Saturday, February 23, 2008

This is an odd little wrinkle

One of the posts I've been drafting in my head for a bit and need to research further is about whether it would be advantageous for me to roll my old 401(k) into an IRA, rather than rolling it straight into my new 401(k). But a bit of weirdness popped up today that has me wondering if I should just leave the thing exactly where it is.

My old company had a five-year vesting schedule for its 401(k) match: It vested 20 per year. I quit in December, after about 20 months of working there. My 401(k) was, of course, only 20 percent vested. I figured I'd be walking away from the other 80 percent of the company's match - not fun, but I wanted the new job, and $2k in unvested 401(k) money wasn't really a serious factor in my decision about whether or not I should leave.

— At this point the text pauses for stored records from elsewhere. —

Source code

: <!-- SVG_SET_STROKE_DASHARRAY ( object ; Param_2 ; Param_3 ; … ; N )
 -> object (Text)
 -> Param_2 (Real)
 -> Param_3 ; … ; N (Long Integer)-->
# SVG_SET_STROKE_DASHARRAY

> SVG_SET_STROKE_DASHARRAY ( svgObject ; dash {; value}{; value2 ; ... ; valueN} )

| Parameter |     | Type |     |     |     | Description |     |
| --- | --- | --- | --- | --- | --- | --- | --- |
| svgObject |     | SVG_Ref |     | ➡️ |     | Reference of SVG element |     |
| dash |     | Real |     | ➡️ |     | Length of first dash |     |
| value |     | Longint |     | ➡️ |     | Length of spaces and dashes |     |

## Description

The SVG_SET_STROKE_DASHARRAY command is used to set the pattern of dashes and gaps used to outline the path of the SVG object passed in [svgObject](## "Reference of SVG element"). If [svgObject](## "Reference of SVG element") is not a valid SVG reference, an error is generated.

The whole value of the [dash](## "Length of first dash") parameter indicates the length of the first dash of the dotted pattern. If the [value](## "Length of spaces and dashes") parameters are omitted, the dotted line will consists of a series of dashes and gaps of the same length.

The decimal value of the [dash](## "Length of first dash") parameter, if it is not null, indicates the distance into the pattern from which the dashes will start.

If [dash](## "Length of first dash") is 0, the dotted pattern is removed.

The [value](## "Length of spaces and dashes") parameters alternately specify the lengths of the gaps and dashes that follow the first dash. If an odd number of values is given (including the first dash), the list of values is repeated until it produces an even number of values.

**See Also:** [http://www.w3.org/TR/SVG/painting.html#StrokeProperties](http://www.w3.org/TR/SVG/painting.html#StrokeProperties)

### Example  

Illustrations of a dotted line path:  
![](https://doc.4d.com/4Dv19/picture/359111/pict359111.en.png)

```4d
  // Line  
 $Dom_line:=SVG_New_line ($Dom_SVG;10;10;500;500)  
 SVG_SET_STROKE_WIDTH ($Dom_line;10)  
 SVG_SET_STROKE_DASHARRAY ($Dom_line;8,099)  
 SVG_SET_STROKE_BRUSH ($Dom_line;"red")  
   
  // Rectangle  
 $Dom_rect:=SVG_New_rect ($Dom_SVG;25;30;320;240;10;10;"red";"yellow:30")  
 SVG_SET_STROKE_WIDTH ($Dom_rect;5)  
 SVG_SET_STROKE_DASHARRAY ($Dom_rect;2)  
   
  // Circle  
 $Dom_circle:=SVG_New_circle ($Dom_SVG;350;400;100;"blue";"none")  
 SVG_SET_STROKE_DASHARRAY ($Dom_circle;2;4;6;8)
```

Now, one of my friends mentioned that when she left one of her past jobs, her 401(k) kept vesting. Every year, another chuck moved into the vested category, and when she finally moved the funds years later, she got everything - even the stuff that technically should never have vested, because she left the company prematurely.

I asked about this at OldCompany HR before I left: I walk away from my unvested 401(k) funds, right? Their answer: yes, of course.

Ok. Then why, when I checked my balance today, had another 20 percent vested? (My two-year anniversary would have been sometime in February.)

Is this a workflow breakdown? Did news of my termination not make it over to OldCompany's 401(k) provider (JP Morgan)? Is this going to keep happening every year, if I leave the 401(k) where it is?

I could call and ask these questions, of course, but that seems like poking the hornet's nest. But. Hmm. If the money will never vest (which is, I'm pretty sure, what should be happening), I want to move the account. If it is going to keep vesting, I should leave it. And, er, hope I'm not screwing up anything legally or ethically by not alerting either OldCompany or JP Morgan what's going on.

(And yes, I'm aware that posting on a public blog is not exactly a way to keep things subtle. I'm posting because I'm not really trying to hide this, and also because I'm curious about how common this phantom vesting is.)